The movie comes from the cable news network’s streaming service, Fox Nation, which this year has joined Christmas heavy hitters Hallmark, Lifetime and more recent entrant Netflix in producing its very own Christmas movie.

These holiday movies, the entertainment equivalent of a weighted blanket, are big business for television. They catapult the Hallmark Channel — the reigning champ of the season — into the ranks of the most-watched cable channels in the months leading up to Christmas (Hallmark was the fifth-most watched in November). Lifetime, BET and OWN also have their own original holiday movie slates, and recent years have seen streaming platforms getting a piece of the craze. Netflix has nearly a dozen original Christmas movies this year, and Hulu’s “Happiest Season,” a queer holiday rom-com starring Kristen Stewart, has topped a bunch of Christmas movie must-watch lists.

So perhaps it’s a natural evolution for Fox to have its own Christmas movie. Fox Nation launched in 2018 as a commentary-heavy subscription service with extra content from Fox News hosts Sean Hannity and Laura Ingraham and Web shows from controversial personalities such as Tomi Lahren and Trump super fans Diamond and Silk (who have since moved to up-and-coming Fox rival Newsmax). Since its debut, Fox Nation has expanded into lifestyle entertainment programming with historical documentaries, cooking shows and Christmas-themed content. But “Christmas in the Rockies” is the streamer’s first original holiday movie.

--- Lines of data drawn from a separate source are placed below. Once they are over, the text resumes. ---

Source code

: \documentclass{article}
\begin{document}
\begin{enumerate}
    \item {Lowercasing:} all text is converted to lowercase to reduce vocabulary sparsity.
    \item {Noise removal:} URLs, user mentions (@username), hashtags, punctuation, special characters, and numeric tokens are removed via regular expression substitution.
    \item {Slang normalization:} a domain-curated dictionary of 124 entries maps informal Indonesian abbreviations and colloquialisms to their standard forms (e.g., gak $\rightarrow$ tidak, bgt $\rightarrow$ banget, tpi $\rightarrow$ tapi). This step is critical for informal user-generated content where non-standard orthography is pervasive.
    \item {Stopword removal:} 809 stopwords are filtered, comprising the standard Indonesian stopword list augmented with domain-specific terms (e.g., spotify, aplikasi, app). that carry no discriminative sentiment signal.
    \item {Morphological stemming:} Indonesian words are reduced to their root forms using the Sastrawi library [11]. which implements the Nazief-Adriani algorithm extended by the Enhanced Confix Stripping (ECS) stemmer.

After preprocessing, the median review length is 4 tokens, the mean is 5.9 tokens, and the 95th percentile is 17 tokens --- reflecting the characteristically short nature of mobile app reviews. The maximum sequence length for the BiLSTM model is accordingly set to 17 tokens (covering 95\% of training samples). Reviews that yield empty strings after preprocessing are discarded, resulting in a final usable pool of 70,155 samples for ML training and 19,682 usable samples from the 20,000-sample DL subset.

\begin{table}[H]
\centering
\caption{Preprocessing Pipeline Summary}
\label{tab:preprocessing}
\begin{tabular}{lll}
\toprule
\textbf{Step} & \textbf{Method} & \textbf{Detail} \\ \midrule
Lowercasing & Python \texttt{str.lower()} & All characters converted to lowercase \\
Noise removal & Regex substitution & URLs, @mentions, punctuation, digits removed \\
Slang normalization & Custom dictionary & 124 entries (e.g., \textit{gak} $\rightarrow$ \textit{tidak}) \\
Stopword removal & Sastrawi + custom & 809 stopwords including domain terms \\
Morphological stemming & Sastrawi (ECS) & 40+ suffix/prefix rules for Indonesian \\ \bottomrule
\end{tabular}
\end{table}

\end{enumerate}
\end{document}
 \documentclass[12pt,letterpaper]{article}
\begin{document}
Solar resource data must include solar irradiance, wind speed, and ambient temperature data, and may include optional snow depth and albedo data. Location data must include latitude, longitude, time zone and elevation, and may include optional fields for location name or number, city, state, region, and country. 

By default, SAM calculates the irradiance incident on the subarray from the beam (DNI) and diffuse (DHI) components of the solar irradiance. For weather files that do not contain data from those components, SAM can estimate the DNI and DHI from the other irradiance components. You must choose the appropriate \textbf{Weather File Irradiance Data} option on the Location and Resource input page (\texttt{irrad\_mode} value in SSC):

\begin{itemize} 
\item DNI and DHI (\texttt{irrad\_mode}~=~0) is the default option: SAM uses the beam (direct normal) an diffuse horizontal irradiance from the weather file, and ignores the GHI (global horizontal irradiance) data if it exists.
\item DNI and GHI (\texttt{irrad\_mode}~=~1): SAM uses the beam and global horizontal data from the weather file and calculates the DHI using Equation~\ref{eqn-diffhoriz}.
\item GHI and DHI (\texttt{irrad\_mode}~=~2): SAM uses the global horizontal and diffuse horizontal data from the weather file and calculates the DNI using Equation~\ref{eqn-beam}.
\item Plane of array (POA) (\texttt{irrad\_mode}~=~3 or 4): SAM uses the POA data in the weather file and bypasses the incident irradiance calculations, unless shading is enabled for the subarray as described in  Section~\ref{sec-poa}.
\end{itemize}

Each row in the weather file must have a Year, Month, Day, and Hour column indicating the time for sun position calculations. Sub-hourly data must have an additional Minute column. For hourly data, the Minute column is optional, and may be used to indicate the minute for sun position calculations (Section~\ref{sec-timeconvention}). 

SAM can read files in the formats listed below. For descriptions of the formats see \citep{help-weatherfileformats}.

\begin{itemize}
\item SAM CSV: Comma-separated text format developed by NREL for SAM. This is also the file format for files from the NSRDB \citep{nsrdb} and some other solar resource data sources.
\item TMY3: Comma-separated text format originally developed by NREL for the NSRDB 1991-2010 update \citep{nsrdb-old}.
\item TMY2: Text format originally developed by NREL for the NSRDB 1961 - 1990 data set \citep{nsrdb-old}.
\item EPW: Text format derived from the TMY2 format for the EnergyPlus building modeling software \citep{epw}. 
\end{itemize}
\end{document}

And as far as Christmas movies starring actors you’ve never heard of before — a genre unto itself — “Christmas in the Rockies” has an impressive number of the classic tropes.

Our protagonist, Katie, struggles between taking a big-city job or staying in the Rockies to help her dad after a timber accident. “There will be other jobs, but you are the only dad I have!” Katie declares. There is a widower, a common presence in the holiday movie world. The downtown has a sufficiently quaint Main Street. (It even has one shop available to buy proper snow hiking boots.) The family name and business have a holiday vibe — Jolly Lumber, owned by the Jollys, which, wow, how convenient.

Movies like "Happiest Season," "The Family Stone" and more revolve around holiday gatherings going terribly wrong. Here's what we can learn from them. (The Washington Post)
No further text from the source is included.